- _AIM OF THE EXERCISE_:
Below is a block of entries; repeat exactly the lines starting at the line that contains "In the following, all" and ending at the line that contains "Further, the two", both included.

- _DATA PROVIDED_:
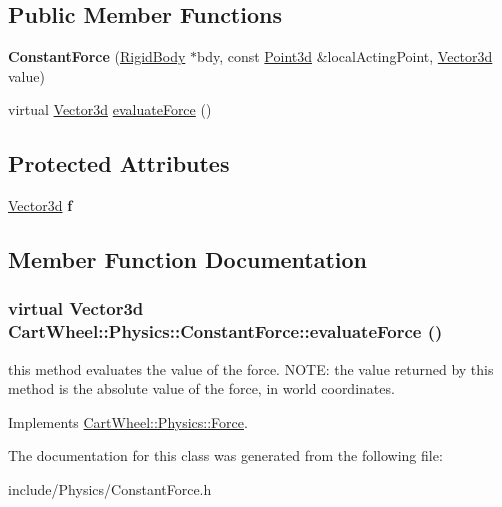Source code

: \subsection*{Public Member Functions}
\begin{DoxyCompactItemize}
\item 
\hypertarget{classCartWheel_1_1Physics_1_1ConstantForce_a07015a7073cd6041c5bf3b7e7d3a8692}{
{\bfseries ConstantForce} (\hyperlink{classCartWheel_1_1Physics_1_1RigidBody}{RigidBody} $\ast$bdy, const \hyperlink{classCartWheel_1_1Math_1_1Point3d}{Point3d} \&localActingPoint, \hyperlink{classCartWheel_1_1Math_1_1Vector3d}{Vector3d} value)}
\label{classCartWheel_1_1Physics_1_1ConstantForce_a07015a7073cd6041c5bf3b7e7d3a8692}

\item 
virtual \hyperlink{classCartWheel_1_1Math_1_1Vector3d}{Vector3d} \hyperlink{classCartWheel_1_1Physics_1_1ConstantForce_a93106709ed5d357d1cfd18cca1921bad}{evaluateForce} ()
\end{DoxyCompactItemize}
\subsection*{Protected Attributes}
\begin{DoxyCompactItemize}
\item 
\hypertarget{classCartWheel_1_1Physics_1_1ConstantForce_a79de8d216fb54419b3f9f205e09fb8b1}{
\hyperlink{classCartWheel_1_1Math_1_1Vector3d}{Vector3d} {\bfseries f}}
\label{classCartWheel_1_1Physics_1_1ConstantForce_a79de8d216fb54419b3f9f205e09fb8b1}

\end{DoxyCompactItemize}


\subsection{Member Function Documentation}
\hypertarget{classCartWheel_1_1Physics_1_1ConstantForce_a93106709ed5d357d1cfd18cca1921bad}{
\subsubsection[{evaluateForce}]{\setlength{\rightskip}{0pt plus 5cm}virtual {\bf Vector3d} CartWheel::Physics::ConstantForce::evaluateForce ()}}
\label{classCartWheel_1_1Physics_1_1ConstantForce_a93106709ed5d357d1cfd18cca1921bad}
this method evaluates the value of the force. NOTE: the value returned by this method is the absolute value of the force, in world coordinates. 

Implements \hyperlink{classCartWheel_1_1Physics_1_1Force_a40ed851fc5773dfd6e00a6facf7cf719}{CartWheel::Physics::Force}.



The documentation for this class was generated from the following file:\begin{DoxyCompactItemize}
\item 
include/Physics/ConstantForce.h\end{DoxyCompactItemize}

---

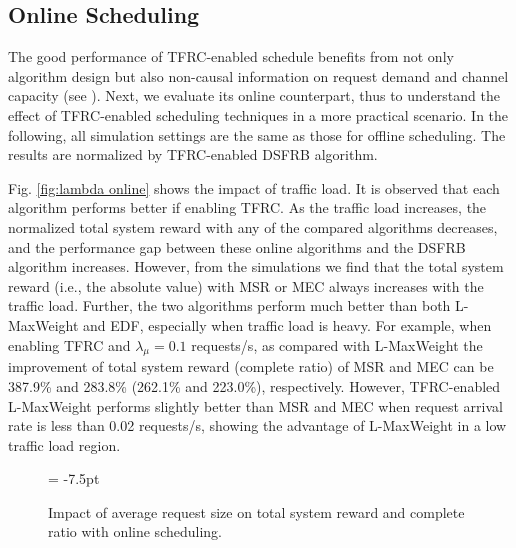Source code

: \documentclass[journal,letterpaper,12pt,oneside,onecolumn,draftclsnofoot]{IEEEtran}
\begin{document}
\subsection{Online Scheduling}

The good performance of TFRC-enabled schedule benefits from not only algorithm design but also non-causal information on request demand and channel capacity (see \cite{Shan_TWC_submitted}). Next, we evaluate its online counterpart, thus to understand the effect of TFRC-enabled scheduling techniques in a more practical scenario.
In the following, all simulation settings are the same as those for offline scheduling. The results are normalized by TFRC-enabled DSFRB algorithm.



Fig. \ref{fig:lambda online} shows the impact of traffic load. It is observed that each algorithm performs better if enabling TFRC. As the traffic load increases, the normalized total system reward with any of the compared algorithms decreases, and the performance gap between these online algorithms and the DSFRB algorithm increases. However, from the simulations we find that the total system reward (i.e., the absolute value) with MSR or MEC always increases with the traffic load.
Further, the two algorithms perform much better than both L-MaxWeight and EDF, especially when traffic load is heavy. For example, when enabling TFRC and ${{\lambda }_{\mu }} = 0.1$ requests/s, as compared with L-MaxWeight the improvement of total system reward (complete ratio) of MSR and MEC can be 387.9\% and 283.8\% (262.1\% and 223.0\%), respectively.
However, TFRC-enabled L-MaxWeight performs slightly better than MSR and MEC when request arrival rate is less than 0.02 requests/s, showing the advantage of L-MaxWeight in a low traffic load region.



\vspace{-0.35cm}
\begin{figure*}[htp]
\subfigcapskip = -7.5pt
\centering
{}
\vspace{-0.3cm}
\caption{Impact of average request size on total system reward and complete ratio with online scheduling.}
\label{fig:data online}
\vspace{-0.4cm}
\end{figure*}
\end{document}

- _REPLY_:
In the following, all simulation settings are the same as those for offline scheduling. The results are normalized by TFRC-enabled DSFRB algorithm.



Fig. \ref{fig:lambda online} shows the impact of traffic load. It is observed that each algorithm performs better if enabling TFRC. As the traffic load increases, the normalized total system reward with any of the compared algorithms decreases, and the performance gap between these online algorithms and the DSFRB algorithm increases. However, from the simulations we find that the total system reward (i.e., the absolute value) with MSR or MEC always increases with the traffic load.
Further, the two algorithms perform much better than both L-MaxWeight and EDF, especially when traffic load is heavy. For example, when enabling TFRC and ${{\lambda }_{\mu }} = 0.1$ requests/s, as compared with L-MaxWeight the improvement of total system reward (complete ratio) of MSR and MEC can be 387.9\% and 283.8\% (262.1\% and 223.0\%), respectively.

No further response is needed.